Essaierons-nous d’interroger là-dessus les artistes eux-mêmes ? Ils nous répondront, tout au plus, qu’une fatalité irrésistible les a entraînés à vouloir produire des œuvres d’art, souvent malgré toute sorte d’obstacles. Et ils ajouteront que, au moment où ils produisent, ils ont l’impression d’être saisis d’une fièvre, d’être transportés au-delà du monde réel, d’obéir à ce qu’on appelait autrefois « l’inspiration. » Nous adresserons-nous à la zoologie, pour rechercher l’origine possible du sentiment artistique dans l’évolution animale ? Nous verrons que certains animaux paraissent connaître ce sentiment, mais sans que rien nous indique d’où ni comment ils l’ont pris. Consulterons-nous l’histoire des sociétés humaines ? Nous y trouverons, dès le début, des arts et des artistes, ce qui achèvera simplement de nous prouver à quel point les divers sentimens artistiques sont bien des besoins naturels, des facultés irréductibles et inexplicables. Et pour ce qui est de l’ethnographie, « toute la science des races est un chaos sans issue, de telle manière qu’on peut aisément dire une foule de choses sur l’influence du sol et du climat, mais que tout ce qu’on peut en dire ne signifie rien. »

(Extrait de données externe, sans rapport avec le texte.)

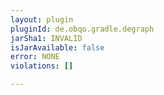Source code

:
 ```yaml
---
layout: plugin
pluginId: de.obqo.gradle.degraph
jarSha1: INVALID
isJarAvailable: false
error: NONE
violations: []

---
```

Enfin, l’histoire des arts nous démontre que le talent est toujours un don inné, et ne s’acquiert point. Il est assez souvent héréditaire, mais souvent aussi il ne dépend en aucune façon de l’hérédité. M. Mœbius a fait, à ce sujet, une abondante et minutieuse enquête dont les résultats sont assez curieux. Sur 2 365 noms de peintres, il en a trouvé 1 598 qui ne figurent qu’une seule fois dans l’histoire de la peinture, c’est-à-dire qui désignent des artistes dont les parens, selon toute vraisemblance, n’étaient que faiblement pourvus de talens artistiques. Dans les cas où l’hérédité du talent existe, elle se produit invariablement du père au fils ou à la fille : le talent de la mère ne se transmet pas. Ou plutôt, d’après M. Mœbius, le talent de la mère ne se transmet aux enfans que dans le seul art de la poésie. On ne connaît pas un peintre ni un musicien qui ait hérité ses dons de sa mère. Mais, en revanche, dans la biographie des grands écrivains, où d’ailleurs les cas d’hérédité sont infiniment plus rares, on découvre très souvent des traces incontestables d’une influence maternelle. Ace point de vue comme à plusieurs autres, M. Mœbius est tenté de voir, dans la poésie, un art plus différent de la peinture et de la musique que ceux-ci ne le sont l’un de l’autre : un art pour ainsi dire plus raffiné, plus « civilisé, » plus essentiellement féminin.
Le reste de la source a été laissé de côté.